> Exercise objective:
Copy the records below word for word, from the first line through the line that contains "This project creates", and leave out any pictures.

----- Data to use -----

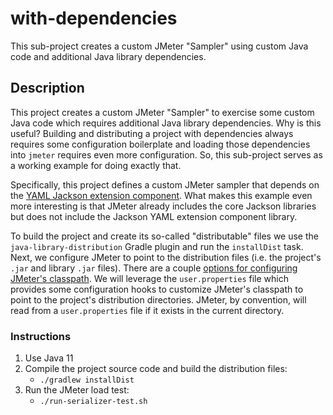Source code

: # with-dependencies

This sub-project creates a custom JMeter "Sampler" using custom Java code and additional Java library dependencies.

## Description

This project creates a custom JMeter "Sampler" to exercise some custom Java code which requires additional Java library
dependencies. Why is this useful? Building and distributing a project with dependencies always requires some configuration
boilerplate and loading those dependencies into `jmeter` requires even more configuration. So, this sub-project serves as
a working example for doing exactly that. 

Specifically, this project defines a custom JMeter sampler that depends on the [YAML Jackson extension component](https://github.com/FasterXML/jackson-dataformats-text/tree/master/yaml).
What makes this example even more interesting is that JMeter already includes the core Jackson libraries but does not
include the Jackson YAML extension component library.

To build the project and create its so-called "distributable" files we use the `java-library-distribution` Gradle plugin
and run the `installDist` task. Next, we configure JMeter to point to the distribution files (i.e. the project's `.jar`
and library `.jar` files). There are a couple [options for configuring JMeter's classpath](https://jmeter.apache.org/usermanual/get-started.html#classpath).
We will leverage the `user.properties` file which provides some configuration hooks to customize JMeter's classpath to
point to the project's distribution directories. JMeter, by convention, will read from a `user.properties` file if it
exists in the current directory.

### Instructions

1. Use Java 11
1. Compile the project source code and build the distribution files:
   * `./gradlew installDist`
1. Run the JMeter load test:
   * `./run-serializer-test.sh`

-----

> Task result:
Source code

: # with-dependencies

This sub-project creates a custom JMeter "Sampler" using custom Java code and additional Java library dependencies.

## Description

This project creates a custom JMeter "Sampler" to exercise some custom Java code which requires additional Java library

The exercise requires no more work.